### WHAT THIS TASK INVOLVES
All of the data must be output without alteration.
----
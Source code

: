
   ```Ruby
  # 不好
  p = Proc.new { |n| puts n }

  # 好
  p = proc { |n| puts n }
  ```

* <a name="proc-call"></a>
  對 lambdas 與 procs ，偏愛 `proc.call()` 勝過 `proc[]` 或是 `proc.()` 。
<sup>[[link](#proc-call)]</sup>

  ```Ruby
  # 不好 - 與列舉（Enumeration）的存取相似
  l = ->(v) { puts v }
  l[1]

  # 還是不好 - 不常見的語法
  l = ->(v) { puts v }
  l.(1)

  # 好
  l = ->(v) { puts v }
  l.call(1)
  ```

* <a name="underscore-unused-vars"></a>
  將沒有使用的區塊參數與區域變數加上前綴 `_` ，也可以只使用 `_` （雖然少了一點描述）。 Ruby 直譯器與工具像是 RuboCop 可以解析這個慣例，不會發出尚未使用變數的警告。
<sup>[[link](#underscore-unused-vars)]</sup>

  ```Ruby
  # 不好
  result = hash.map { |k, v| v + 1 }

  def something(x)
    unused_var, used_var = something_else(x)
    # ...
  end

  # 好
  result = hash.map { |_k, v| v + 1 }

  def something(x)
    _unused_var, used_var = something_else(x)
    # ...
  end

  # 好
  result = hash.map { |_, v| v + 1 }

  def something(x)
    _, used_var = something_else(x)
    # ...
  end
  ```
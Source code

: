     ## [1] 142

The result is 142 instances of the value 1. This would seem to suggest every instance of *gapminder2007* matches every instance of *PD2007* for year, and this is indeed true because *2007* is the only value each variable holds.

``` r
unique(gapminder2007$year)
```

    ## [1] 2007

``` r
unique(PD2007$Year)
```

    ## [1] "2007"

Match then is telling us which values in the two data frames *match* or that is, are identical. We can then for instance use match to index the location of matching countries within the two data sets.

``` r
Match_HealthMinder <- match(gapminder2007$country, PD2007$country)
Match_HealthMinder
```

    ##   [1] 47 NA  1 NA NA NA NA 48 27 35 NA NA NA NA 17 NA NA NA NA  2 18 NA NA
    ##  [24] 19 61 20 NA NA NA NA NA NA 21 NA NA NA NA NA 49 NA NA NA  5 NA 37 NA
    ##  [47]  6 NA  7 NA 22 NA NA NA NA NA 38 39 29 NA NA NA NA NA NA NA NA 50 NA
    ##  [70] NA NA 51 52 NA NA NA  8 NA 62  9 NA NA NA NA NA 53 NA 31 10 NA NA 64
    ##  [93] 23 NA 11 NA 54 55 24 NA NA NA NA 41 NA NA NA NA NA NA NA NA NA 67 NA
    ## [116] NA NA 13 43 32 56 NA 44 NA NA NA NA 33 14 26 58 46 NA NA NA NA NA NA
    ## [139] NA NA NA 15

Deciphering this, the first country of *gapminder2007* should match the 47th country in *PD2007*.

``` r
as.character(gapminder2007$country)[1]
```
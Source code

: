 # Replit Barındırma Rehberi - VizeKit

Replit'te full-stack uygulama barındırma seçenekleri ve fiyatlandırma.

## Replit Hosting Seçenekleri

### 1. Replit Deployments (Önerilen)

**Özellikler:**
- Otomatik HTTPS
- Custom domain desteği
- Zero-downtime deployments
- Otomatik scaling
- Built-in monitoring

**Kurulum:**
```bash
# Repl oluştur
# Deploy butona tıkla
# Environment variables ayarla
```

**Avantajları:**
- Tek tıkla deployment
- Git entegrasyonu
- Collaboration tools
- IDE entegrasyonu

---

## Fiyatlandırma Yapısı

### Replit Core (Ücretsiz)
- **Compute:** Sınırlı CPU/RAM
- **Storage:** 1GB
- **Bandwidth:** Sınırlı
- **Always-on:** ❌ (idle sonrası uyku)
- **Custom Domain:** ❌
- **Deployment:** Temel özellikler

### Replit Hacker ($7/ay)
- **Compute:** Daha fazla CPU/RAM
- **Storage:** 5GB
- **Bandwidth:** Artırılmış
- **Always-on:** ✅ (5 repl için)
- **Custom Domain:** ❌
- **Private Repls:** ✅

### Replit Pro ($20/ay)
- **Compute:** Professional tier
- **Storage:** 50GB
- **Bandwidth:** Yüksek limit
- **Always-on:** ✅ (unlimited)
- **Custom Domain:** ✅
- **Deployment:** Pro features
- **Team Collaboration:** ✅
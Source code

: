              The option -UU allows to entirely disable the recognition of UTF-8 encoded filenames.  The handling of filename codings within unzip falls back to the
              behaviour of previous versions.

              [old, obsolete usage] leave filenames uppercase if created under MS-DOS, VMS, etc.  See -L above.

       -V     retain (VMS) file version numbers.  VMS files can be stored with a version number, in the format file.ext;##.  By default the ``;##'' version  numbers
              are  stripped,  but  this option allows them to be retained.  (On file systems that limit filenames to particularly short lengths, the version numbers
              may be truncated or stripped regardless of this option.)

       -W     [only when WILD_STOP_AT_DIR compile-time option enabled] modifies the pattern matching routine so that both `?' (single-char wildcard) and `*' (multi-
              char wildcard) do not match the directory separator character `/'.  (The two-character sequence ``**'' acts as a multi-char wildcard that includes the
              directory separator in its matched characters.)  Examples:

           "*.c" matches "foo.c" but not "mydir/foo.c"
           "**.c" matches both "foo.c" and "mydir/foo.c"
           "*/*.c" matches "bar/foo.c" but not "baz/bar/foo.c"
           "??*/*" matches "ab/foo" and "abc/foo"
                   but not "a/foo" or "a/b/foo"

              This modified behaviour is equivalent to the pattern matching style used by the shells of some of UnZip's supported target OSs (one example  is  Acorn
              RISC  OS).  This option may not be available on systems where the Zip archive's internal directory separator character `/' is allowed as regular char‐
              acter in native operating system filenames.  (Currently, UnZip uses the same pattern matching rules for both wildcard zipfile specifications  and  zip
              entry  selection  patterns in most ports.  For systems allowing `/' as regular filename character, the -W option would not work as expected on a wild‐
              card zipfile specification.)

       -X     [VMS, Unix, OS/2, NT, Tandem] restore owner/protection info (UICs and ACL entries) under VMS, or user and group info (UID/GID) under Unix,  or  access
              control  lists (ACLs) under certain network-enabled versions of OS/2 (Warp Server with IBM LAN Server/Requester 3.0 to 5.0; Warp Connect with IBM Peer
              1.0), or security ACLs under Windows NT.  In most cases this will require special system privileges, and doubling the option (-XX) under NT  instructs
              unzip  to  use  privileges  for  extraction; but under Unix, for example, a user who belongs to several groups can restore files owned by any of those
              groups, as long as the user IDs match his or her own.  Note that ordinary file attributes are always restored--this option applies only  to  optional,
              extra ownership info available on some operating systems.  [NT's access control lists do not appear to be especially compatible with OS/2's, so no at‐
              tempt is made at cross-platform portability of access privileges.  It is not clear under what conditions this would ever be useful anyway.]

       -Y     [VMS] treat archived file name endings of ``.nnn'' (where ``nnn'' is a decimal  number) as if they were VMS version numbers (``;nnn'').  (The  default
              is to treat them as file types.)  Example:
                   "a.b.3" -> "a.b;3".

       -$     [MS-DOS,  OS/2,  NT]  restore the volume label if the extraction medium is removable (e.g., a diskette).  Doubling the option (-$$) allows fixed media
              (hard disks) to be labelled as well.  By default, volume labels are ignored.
----
### FINISHED TASK
Source code

:
   ```Ruby
  # 不好
  p = Proc.new { |n| puts n }

  # 好
  p = proc { |n| puts n }
  ```

* <a name="proc-call"></a>
  對 lambdas 與 procs ，偏愛 `proc.call()` 勝過 `proc[]` 或是 `proc.()` 。
<sup>[[link](#proc-call)]</sup>

  ```Ruby
  # 不好 - 與列舉（Enumeration）的存取相似
  l = ->(v) { puts v }
  l[1]

  # 還是不好 - 不常見的語法
  l = ->(v) { puts v }
  l.(1)

  # 好
  l = ->(v) { puts v }
  l.call(1)
  ```

* <a name="underscore-unused-vars"></a>
  將沒有使用的區塊參數與區域變數加上前綴 `_` ，也可以只使用 `_` （雖然少了一點描述）。 Ruby 直譯器與工具像是 RuboCop 可以解析這個慣例，不會發出尚未使用變數的警告。
<sup>[[link](#underscore-unused-vars)]</sup>

  ```Ruby
  # 不好
  result = hash.map { |k, v| v + 1 }

  def something(x)
    unused_var, used_var = something_else(x)
    # ...
  end

  # 好
  result = hash.map { |_k, v| v + 1 }

  def something(x)
    _unused_var, used_var = something_else(x)
    # ...
  end

  # 好
  result = hash.map { |_, v| v + 1 }

  def something(x)
    _, used_var = something_else(x)
    # ...
  end
  ```
Source code

:     ## [1] 142

The result is 142 instances of the value 1. This would seem to suggest every instance of *gapminder2007* matches every instance of *PD2007* for year, and this is indeed true because *2007* is the only value each variable holds.

``` r
unique(gapminder2007$year)
```

    ## [1] 2007

``` r
unique(PD2007$Year)
```

    ## [1] "2007"

Match then is telling us which values in the two data frames *match* or that is, are identical. We can then for instance use match to index the location of matching countries within the two data sets.

``` r
Match_HealthMinder <- match(gapminder2007$country, PD2007$country)
Match_HealthMinder
```

    ##   [1] 47 NA  1 NA NA NA NA 48 27 35 NA NA NA NA 17 NA NA NA NA  2 18 NA NA
    ##  [24] 19 61 20 NA NA NA NA NA NA 21 NA NA NA NA NA 49 NA NA NA  5 NA 37 NA
    ##  [47]  6 NA  7 NA 22 NA NA NA NA NA 38 39 29 NA NA NA NA NA NA NA NA 50 NA
    ##  [70] NA NA 51 52 NA NA NA  8 NA 62  9 NA NA NA NA NA 53 NA 31 10 NA NA 64
    ##  [93] 23 NA 11 NA 54 55 24 NA NA NA NA 41 NA NA NA NA NA NA NA NA NA 67 NA
    ## [116] NA NA 13 43 32 56 NA 44 NA NA NA NA 33 14 26 58 46 NA NA NA NA NA NA
    ## [139] NA NA NA 15

Deciphering this, the first country of *gapminder2007* should match the 47th country in *PD2007*.

``` r
as.character(gapminder2007$country)[1]
```
Source code

: # Replit Barındırma Rehberi - VizeKit

Replit'te full-stack uygulama barındırma seçenekleri ve fiyatlandırma.

## Replit Hosting Seçenekleri

### 1. Replit Deployments (Önerilen)

**Özellikler:**
- Otomatik HTTPS
- Custom domain desteği
- Zero-downtime deployments
- Otomatik scaling
- Built-in monitoring

**Kurulum:**
```bash
# Repl oluştur
# Deploy butona tıkla
# Environment variables ayarla
```

**Avantajları:**
- Tek tıkla deployment
- Git entegrasyonu
- Collaboration tools
- IDE entegrasyonu

---

## Fiyatlandırma Yapısı

### Replit Core (Ücretsiz)
- **Compute:** Sınırlı CPU/RAM
- **Storage:** 1GB
- **Bandwidth:** Sınırlı
- **Always-on:** ❌ (idle sonrası uyku)
- **Custom Domain:** ❌
- **Deployment:** Temel özellikler

### Replit Hacker ($7/ay)
- **Compute:** Daha fazla CPU/RAM
- **Storage:** 5GB
- **Bandwidth:** Artırılmış
- **Always-on:** ✅ (5 repl için)
- **Custom Domain:** ❌
- **Private Repls:** ✅

### Replit Pro ($20/ay)
- **Compute:** Professional tier
- **Storage:** 50GB
- **Bandwidth:** Yüksek limit
- **Always-on:** ✅ (unlimited)
- **Custom Domain:** ✅
- **Deployment:** Pro features
- **Team Collaboration:** ✅
Source code

:              The option -UU allows to entirely disable the recognition of UTF-8 encoded filenames.  The handling of filename codings within unzip falls back to the
              behaviour of previous versions.

              [old, obsolete usage] leave filenames uppercase if created under MS-DOS, VMS, etc.  See -L above.

       -V     retain (VMS) file version numbers.  VMS files can be stored with a version number, in the format file.ext;##.  By default the ``;##'' version  numbers
              are  stripped,  but  this option allows them to be retained.  (On file systems that limit filenames to particularly short lengths, the version numbers
              may be truncated or stripped regardless of this option.)

       -W     [only when WILD_STOP_AT_DIR compile-time option enabled] modifies the pattern matching routine so that both `?' (single-char wildcard) and `*' (multi-
              char wildcard) do not match the directory separator character `/'.  (The two-character sequence ``**'' acts as a multi-char wildcard that includes the
              directory separator in its matched characters.)  Examples:

           "*.c" matches "foo.c" but not "mydir/foo.c"
           "**.c" matches both "foo.c" and "mydir/foo.c"
           "*/*.c" matches "bar/foo.c" but not "baz/bar/foo.c"
           "??*/*" matches "ab/foo" and "abc/foo"
                   but not "a/foo" or "a/b/foo"

              This modified behaviour is equivalent to the pattern matching style used by the shells of some of UnZip's supported target OSs (one example  is  Acorn
              RISC  OS).  This option may not be available on systems where the Zip archive's internal directory separator character `/' is allowed as regular char‐
              acter in native operating system filenames.  (Currently, UnZip uses the same pattern matching rules for both wildcard zipfile specifications  and  zip
              entry  selection  patterns in most ports.  For systems allowing `/' as regular filename character, the -W option would not work as expected on a wild‐
              card zipfile specification.)

       -X     [VMS, Unix, OS/2, NT, Tandem] restore owner/protection info (UICs and ACL entries) under VMS, or user and group info (UID/GID) under Unix,  or  access
              control  lists (ACLs) under certain network-enabled versions of OS/2 (Warp Server with IBM LAN Server/Requester 3.0 to 5.0; Warp Connect with IBM Peer
              1.0), or security ACLs under Windows NT.  In most cases this will require special system privileges, and doubling the option (-XX) under NT  instructs
              unzip  to  use  privileges  for  extraction; but under Unix, for example, a user who belongs to several groups can restore files owned by any of those
              groups, as long as the user IDs match his or her own.  Note that ordinary file attributes are always restored--this option applies only  to  optional,
              extra ownership info available on some operating systems.  [NT's access control lists do not appear to be especially compatible with OS/2's, so no at‐
              tempt is made at cross-platform portability of access privileges.  It is not clear under what conditions this would ever be useful anyway.]

       -Y     [VMS] treat archived file name endings of ``.nnn'' (where ``nnn'' is a decimal  number) as if they were VMS version numbers (``;nnn'').  (The  default
              is to treat them as file types.)  Example:
                   "a.b.3" -> "a.b;3".

       -$     [MS-DOS,  OS/2,  NT]  restore the volume label if the extraction medium is removable (e.g., a diskette).  Doubling the option (-$$) allows fixed media
              (hard disks) to be labelled as well.  By default, volume labels are ignored.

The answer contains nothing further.